Ziggy seemed to be contemplating either some loose skin on his foot or the universe; it was often hard to tell with him. "I think that you suffered a major loss, two really-"
"Two?"
"Your son and the loss of your invincibility. So you have these two big losses, and in the face of that you're subconsciously trying to sabotage the other good things in your life by manifesting problems that aren't there because you have this mistaken belief that it won't hurt as much if you give something up before it can be taken away from you."
That unfortunately sounded too right on. Quinn wasn't the only one who knew how to self sabotage. "Or?"
"Or, like you said, you had to introduce your wife to this big, scary world and you feel bad about it, but you really shouldn't because it's a world that exists whether or not Quinn knows about it, and at least your wife has you to help her navigate it."
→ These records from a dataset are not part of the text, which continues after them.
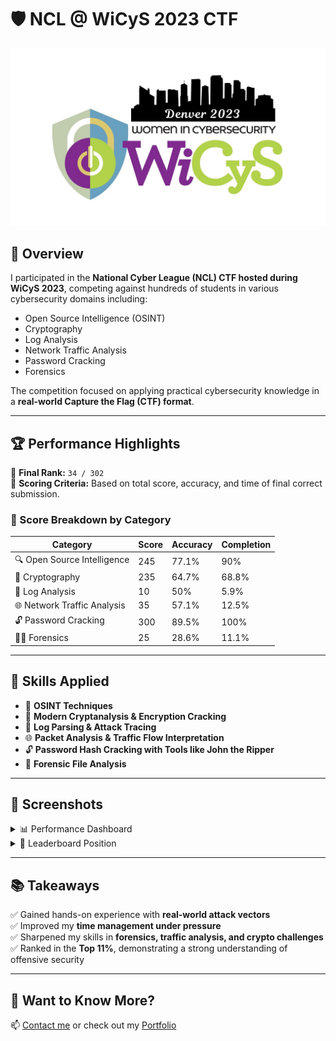 # 🛡️ NCL @ WiCyS 2023 CTF

![Event Banner](images.jpg)

## 🏁 Overview

I participated in the **National Cyber League (NCL) CTF hosted during WiCyS 2023**, competing against hundreds of students in various cybersecurity domains including:

- Open Source Intelligence (OSINT)
- Cryptography
- Log Analysis
- Network Traffic Analysis
- Password Cracking
- Forensics

The competition focused on applying practical cybersecurity knowledge in a **real-world Capture the Flag (CTF) format**.

---

## 🏆 Performance Highlights

📌 **Final Rank:** `34 / 302`  
📌 **Scoring Criteria:** Based on total score, accuracy, and time of final correct submission.

### 🔹 Score Breakdown by Category

| Category                  | Score | Accuracy | Completion |
|---------------------------|-------|----------|------------|
| 🔍 Open Source Intelligence | 245   | 77.1%    | 90%        |
| 🔐 Cryptography             | 235   | 64.7%    | 68.8%      |
| 📄 Log Analysis             | 10    | 50%      | 5.9%       |
| 🌐 Network Traffic Analysis | 35    | 57.1%    | 12.5%      |
| 🔓 Password Cracking        | 300   | 89.5%    | 100%       |
| 🕵️‍♀️ Forensics              | 25    | 28.6%    | 11.1%      |

---

## 🧠 Skills Applied

- 🧠 **OSINT Techniques**
- 🔐 **Modern Cryptanalysis & Encryption Cracking**
- 🧮 **Log Parsing & Attack Tracing**
- 🌐 **Packet Analysis & Traffic Flow Interpretation**
- 🔓 **Password Hash Cracking with Tools like John the Ripper**
- 🧬 **Forensic File Analysis**

---

## 📸 Screenshots

<details>
  <summary>📊 Performance Dashboard</summary>
  <img src="WiCyS 2023.png" width="600"/>
</details>

<details>
  <summary>🏅 Leaderboard Position</summary>
  <img src="WiCyS2023 Rank.png" width="600"/>
</details>

---

## 📚 Takeaways

✅ Gained hands-on experience with **real-world attack vectors**  
✅ Improved my **time management under pressure**  
✅ Sharpened my skills in **forensics, traffic analysis, and crypto challenges**  
✅ Ranked in the **Top 11%**, demonstrating a strong understanding of offensive security  

---

## 🚀 Want to Know More?

📫 [Contact me](mailto:mjcube1999@gmail.com) or check out my [Portfolio](https://marianjosephjeffrey.wordpress.com)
Ziggy picked at the skin on his exposed foot. "Honestly, though, I really think you're merely freaking out because in a few days you'll be turning 30, and you're just starting to realize that you've been on this earth for 3 decades, and that's inwardly freaking you out."
Santana was a bit taken aback by this unexpected prognosis because she hadn't thought about her upcoming birthday at all. "You think that all of this is just about me turning 30?" she questioned doubtfully.
"30 is a big life change. It really hits you that college is over and you can't turn back, you start having families, kids, if you've already had kids they're no longer in that baby stage, you don't drink and hang out as much, you find you like being at home more, you're more serious about your job. You're serious about life in general. It can be scary. So can the possibility of facing the unknown. But the universe knows how to take care of itself, and the sooner you learn that, the more at peace you get with life, the universe, and everything. My suggestion to you, smoke a fat one, hug your wife, and curl up in front of the fire, because yeah, things are about to change, but that's just an everyday thing."
He leaned over and planted a kiss on her forehead to her surprise. "Oh, and happy birthday."